> EXERCISE REQUIREMENTS
Every line in the entries that holds the word "caption" counts toward the answer, which should be a single number.

# # # #

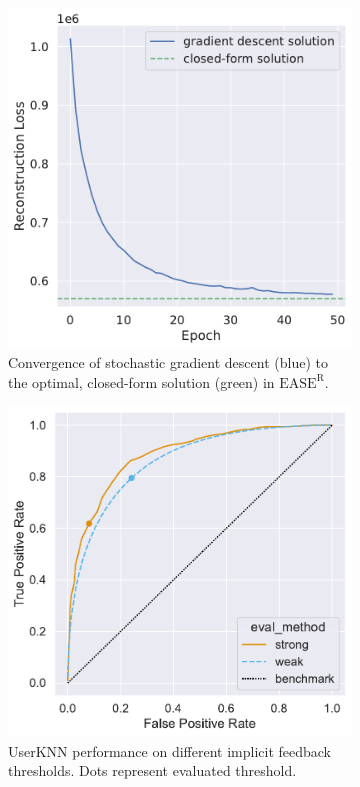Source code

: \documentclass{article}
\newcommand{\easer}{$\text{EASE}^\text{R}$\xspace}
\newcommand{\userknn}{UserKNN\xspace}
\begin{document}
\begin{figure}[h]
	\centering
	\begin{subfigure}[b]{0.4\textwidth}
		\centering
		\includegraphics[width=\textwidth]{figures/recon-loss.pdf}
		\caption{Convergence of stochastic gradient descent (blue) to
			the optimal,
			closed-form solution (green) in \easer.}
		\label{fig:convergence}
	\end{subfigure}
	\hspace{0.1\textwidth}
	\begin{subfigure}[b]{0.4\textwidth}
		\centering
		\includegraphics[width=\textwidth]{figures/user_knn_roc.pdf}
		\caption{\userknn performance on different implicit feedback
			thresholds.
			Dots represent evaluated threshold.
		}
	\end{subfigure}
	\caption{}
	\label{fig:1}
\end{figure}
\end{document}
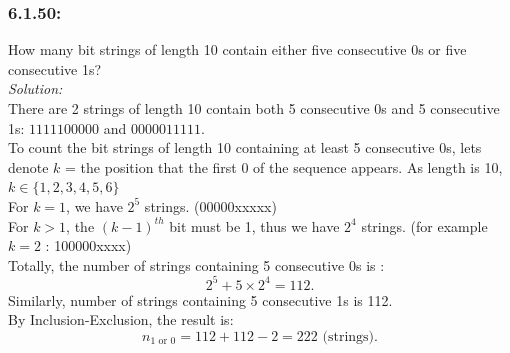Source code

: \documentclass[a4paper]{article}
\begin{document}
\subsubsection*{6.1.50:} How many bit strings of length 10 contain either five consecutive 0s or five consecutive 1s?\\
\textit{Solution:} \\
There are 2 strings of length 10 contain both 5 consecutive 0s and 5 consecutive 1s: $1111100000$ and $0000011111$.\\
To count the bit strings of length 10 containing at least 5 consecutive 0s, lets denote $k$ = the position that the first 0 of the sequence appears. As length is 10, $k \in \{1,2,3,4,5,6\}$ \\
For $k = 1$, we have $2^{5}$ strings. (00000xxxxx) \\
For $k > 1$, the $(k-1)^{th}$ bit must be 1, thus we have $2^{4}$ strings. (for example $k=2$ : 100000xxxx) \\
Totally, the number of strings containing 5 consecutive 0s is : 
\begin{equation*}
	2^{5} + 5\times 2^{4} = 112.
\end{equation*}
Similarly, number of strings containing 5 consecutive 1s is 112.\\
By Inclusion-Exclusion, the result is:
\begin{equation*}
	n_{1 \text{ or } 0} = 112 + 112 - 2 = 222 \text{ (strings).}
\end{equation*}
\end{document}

# # # #

> WORKED SOLUTION
3